The vote this week on the House floor will expand that prohibition of federal prosecution to all states that have passed both adult use and medical cannabis use laws. The Republican leading the fight on this federalism initiative is Rep. Tom McClintock (R-CA). The amendment has been drafted carefully to address the federalism aspects of this issue by not including territories and the District of Columbia to keep this a clean vote on federalism. This will provide an opportunity for voters to see if the self-proclaimed federalists in the Republican Party are true federalists or fair-weather federalist who only use that defense when they agree with the underlying policy. Federalism is a first principal for so many Republicans when they choose to enter politics.
This effort mirrors the ideas in the STATES Act being pushed by Sen. Cory Gardner (R-CO). On April 5, 2019, Senator Gardner put out a release on the reintroduction of the bill that stated “U.S. Senators Cory Gardner (R-CO) and Elizabeth Warren (D-MA) reintroduced the Strengthening the Tenth Amendment Through Entrusting States Act (STATES Act) with broad bipartisan support that spans the political spectrum. Not only does this common sense legislation have bipartisan support, it also brings together key players across the business community. The overwhelming support for the STATES Act shows that the time has come for the federal government to respect state decisions on this issue.” This bill has the support of the American Banker Association, Americans for Tax Reform and a number of conservative groups. This legislation is a permanent version of the bipartisan McClintock amendment, sponsored by Rep. Earl Blumenauer (D-OR), that would only apply to the upcoming fiscal year.

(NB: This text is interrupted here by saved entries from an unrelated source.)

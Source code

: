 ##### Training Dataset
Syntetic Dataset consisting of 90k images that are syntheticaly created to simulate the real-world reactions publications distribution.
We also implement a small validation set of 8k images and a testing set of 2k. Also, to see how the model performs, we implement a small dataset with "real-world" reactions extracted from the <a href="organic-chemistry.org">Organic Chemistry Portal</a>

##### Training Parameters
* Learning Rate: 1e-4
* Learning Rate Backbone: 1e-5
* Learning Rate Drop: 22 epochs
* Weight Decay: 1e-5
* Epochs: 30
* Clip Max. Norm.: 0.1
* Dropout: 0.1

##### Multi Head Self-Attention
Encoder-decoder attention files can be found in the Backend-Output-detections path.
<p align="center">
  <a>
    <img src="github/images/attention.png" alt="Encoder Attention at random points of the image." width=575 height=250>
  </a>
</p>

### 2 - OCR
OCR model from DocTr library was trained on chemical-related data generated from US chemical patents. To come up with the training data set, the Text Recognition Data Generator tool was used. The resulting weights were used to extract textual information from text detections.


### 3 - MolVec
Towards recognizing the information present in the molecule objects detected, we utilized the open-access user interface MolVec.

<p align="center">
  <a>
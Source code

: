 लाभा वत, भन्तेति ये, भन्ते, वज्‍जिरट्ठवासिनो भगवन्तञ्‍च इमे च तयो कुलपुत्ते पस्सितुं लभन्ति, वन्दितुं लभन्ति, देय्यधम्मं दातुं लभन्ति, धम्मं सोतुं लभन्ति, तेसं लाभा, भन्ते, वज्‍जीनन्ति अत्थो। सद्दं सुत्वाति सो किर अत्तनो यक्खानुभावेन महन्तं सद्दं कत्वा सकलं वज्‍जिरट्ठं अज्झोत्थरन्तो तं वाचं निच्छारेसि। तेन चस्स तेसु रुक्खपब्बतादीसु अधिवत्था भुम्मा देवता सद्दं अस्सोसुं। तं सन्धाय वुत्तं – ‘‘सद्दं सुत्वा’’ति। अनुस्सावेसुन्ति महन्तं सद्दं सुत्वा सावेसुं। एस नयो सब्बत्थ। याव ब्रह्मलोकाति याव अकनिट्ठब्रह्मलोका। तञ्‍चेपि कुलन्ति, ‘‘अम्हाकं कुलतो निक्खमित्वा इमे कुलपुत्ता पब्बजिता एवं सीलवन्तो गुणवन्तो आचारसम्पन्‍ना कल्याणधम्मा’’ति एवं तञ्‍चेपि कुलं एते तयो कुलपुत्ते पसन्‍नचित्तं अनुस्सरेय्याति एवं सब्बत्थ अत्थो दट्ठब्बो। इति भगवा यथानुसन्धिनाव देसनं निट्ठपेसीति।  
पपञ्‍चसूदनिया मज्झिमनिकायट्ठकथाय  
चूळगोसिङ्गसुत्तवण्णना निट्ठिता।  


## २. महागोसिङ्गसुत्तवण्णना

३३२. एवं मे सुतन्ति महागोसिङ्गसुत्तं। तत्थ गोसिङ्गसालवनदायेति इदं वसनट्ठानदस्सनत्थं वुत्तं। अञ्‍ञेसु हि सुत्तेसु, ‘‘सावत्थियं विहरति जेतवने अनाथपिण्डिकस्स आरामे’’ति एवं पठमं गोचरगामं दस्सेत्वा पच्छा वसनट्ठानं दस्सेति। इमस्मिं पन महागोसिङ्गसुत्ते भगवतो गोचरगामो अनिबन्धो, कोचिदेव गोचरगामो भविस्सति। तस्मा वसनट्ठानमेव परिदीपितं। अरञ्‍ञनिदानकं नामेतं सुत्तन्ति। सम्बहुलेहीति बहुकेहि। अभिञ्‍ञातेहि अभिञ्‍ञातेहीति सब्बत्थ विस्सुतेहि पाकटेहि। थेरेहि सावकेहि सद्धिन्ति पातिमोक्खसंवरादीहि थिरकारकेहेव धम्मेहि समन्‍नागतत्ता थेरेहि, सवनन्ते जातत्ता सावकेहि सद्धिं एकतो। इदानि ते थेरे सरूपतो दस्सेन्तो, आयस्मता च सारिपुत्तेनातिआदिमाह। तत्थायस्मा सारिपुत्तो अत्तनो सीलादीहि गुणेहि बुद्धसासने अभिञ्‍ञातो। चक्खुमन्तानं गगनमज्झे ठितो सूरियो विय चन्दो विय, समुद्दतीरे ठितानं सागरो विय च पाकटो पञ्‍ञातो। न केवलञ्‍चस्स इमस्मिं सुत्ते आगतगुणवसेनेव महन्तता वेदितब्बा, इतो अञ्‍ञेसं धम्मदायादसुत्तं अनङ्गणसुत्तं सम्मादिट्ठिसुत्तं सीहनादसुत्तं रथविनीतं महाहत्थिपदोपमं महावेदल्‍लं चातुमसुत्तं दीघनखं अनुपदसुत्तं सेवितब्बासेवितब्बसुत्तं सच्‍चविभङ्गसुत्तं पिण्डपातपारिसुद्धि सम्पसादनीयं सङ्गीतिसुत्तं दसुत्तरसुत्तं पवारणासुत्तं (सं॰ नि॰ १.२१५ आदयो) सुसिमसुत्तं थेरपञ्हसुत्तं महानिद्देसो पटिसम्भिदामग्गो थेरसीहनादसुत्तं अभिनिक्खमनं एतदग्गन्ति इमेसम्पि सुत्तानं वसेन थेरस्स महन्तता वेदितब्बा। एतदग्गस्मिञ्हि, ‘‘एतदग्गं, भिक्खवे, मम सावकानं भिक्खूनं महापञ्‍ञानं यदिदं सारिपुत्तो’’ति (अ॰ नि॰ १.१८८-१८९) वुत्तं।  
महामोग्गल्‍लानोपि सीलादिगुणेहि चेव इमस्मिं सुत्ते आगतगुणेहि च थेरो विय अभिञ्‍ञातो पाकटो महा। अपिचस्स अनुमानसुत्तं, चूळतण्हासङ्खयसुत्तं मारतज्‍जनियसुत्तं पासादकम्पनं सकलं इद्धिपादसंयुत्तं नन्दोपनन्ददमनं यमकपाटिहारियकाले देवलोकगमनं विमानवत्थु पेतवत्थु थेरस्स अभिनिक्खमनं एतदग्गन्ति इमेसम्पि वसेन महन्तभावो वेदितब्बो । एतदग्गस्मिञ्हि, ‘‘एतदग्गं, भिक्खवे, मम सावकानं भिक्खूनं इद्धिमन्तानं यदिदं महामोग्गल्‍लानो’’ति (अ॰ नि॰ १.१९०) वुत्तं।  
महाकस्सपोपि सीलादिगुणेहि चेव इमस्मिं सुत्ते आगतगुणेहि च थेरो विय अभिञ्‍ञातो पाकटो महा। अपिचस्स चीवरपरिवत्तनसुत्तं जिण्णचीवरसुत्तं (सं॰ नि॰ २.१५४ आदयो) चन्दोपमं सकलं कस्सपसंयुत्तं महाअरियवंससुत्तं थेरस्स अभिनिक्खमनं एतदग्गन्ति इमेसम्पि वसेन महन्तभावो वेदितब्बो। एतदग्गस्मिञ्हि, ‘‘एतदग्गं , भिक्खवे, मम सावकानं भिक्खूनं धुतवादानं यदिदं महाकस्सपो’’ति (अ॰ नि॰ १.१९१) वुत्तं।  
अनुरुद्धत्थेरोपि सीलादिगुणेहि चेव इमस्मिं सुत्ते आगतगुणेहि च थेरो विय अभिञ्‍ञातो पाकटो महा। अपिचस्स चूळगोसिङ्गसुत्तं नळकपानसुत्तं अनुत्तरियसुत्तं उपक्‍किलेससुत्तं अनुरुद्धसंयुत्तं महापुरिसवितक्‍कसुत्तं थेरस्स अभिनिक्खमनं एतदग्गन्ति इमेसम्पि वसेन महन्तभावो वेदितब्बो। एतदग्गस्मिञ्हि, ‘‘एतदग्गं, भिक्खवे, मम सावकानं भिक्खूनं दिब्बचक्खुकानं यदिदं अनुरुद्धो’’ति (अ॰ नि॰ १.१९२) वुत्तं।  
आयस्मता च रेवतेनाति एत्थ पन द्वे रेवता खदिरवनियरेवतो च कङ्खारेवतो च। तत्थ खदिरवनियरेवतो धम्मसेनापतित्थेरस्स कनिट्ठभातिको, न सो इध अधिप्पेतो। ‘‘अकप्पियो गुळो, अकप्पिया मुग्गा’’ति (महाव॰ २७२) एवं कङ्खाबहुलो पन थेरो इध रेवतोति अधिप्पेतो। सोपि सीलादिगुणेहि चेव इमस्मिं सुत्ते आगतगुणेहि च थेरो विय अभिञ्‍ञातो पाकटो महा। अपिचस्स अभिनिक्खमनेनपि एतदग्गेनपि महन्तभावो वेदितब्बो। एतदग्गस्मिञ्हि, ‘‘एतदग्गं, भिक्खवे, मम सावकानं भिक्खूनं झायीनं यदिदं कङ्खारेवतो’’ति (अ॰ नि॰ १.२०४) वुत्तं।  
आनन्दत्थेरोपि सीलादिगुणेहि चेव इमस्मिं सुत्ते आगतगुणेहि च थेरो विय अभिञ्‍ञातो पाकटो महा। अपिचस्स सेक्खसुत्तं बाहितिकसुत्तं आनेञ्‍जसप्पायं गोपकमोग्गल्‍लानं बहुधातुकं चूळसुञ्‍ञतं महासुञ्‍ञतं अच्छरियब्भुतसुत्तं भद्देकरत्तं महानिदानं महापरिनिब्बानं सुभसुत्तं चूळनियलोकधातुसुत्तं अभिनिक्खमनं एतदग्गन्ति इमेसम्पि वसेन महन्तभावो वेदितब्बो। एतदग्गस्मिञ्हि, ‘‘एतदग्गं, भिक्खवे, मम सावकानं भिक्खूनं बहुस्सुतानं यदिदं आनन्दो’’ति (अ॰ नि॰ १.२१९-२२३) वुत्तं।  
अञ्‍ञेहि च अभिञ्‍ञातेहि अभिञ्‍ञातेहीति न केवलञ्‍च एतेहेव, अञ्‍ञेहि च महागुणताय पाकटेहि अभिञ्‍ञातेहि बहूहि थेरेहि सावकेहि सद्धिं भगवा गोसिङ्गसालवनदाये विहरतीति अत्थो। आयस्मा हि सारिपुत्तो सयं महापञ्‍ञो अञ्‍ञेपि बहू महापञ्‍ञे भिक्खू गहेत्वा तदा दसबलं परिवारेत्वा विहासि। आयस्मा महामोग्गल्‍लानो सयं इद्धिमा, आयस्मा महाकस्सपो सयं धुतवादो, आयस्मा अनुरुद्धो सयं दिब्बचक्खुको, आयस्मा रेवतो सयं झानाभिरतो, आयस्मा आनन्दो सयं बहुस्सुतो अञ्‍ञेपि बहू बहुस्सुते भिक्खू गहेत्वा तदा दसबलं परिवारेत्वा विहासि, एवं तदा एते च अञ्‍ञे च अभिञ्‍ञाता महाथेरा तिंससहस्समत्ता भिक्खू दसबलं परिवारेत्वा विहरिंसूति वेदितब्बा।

This is a test on federalism because all the powers not explicitly granted to the federal government are reserved for the states according to the 10th Amendment to the Constitution. Right now, there is a federal law that prohibits marijuana production and use, yet a number of states have allowed adult and medical use of the product. This conflict can’t stand and is creating problems within states, because banks can’t confidently allow legal sellers and growers of cannabis financial services for fear of prosecution under federal law. A federalist would tip the balance to the states on these issues because the states have traditionally exercised police powers and regulated the activities of residents of a state.
The conflict between federal and state law can’t stand. The federal government should respect the traditional police powers of the states that allow them to handle crimes within the borders. Federalism, and the 10th Amendment to the Constitution, allow the powers not specifically delegated to the federal government to reside with the states and the people. There is no specific federal authorization for the regulation of marijuana, therefore, it might finally be the time to let the states take back the police powers of regulating marijuana.
This week is a test, and liberty minded voters can only hope that this dysfunctional Congress can agree on one issue that will allow more freedom and liberty for citizens to have more choices and access to products they have voted to allow in their own state.